▶ Aim of the task:
Since only the text is wanted, print every entry below exactly and omit the images.
((
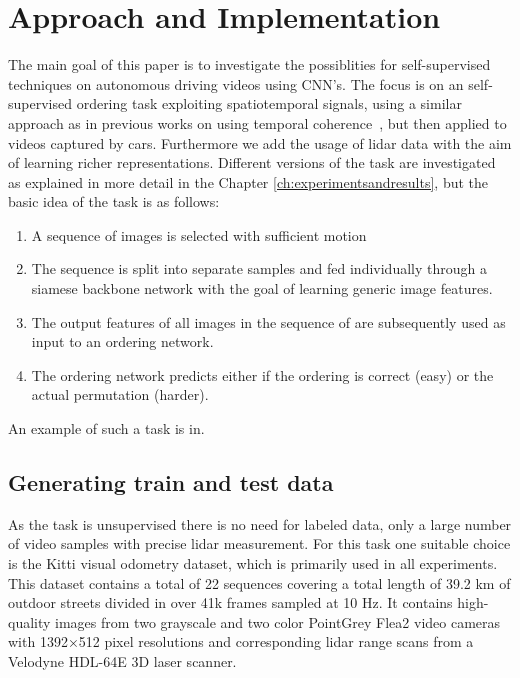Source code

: %
\newpage
\chapter{Approach and Implementation}
\label{ch:implementationdetails}
The main goal of this paper is to investigate the possiblities for self-supervised techniques on autonomous driving videos using CNN's. The focus is on an self-supervised ordering task exploiting spatiotemporal signals, using a similar approach as in previous works on using temporal coherence~\cite{misra2016,lee2017}, but then applied to videos captured by cars. Furthermore we add the usage of lidar data with the aim of learning richer representations. Different versions of the task are investigated as explained in more detail in the  Chapter \ref{ch:experimentsandresults}, but the basic idea of the task is as follows:
\begin{enumerate}    
\item A sequence of images is selected with sufficient motion
\item The sequence is split into separate samples and fed individually through a siamese backbone network with the goal of learning generic image features.
\item The output features of all images in the sequence of are subsequently used as input to an ordering network.
\item The ordering network predicts either if the ordering is correct (easy)\cite{misra2016} or the actual permutation (harder)\cite{lee2017}.
\end{enumerate}
An example of such a task is in\needfig.

\section{Generating train and test data}
As the task is unsupervised there is no need for labeled data, only a large number of video samples with precise lidar measurement. For this task one suitable choice is the Kitti\cite{geiger2012} visual odometry dataset, which is primarily used in all experiments. This dataset contains a total of 22 sequences covering a total length of 39.2 km of outdoor streets divided in over 41k frames sampled at 10 Hz. It contains high-quality images from two grayscale and two color PointGrey Flea2 video cameras with 1392×512 pixel resolutions and corresponding lidar range scans from a Velodyne HDL-64E 3D laser scanner.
))
▶ Exercise result:
Source code

: %
\newpage
\chapter{Approach and Implementation}
\label{ch:implementationdetails}
The main goal of this paper is to investigate the possiblities for self-supervised techniques on autonomous driving videos using CNN's. The focus is on an self-supervised ordering task exploiting spatiotemporal signals, using a similar approach as in previous works on using temporal coherence~\cite{misra2016,lee2017}, but then applied to videos captured by cars. Furthermore we add the usage of lidar data with the aim of learning richer representations. Different versions of the task are investigated as explained in more detail in the  Chapter \ref{ch:experimentsandresults}, but the basic idea of the task is as follows:
\begin{enumerate}    
\item A sequence of images is selected with sufficient motion
\item The sequence is split into separate samples and fed individually through a siamese backbone network with the goal of learning generic image features.
\item The output features of all images in the sequence of are subsequently used as input to an ordering network.
\item The ordering network predicts either if the ordering is correct (easy)\cite{misra2016} or the actual permutation (harder)\cite{lee2017}.
\end{enumerate}
An example of such a task is in\needfig.

\section{Generating train and test data}
As the task is unsupervised there is no need for labeled data, only a large number of video samples with precise lidar measurement. For this task one suitable choice is the Kitti\cite{geiger2012} visual odometry dataset, which is primarily used in all experiments. This dataset contains a total of 22 sequences covering a total length of 39.2 km of outdoor streets divided in over 41k frames sampled at 10 Hz. It contains high-quality images from two grayscale and two color PointGrey Flea2 video cameras with 1392×512 pixel resolutions and corresponding lidar range scans from a Velodyne HDL-64E 3D laser scanner.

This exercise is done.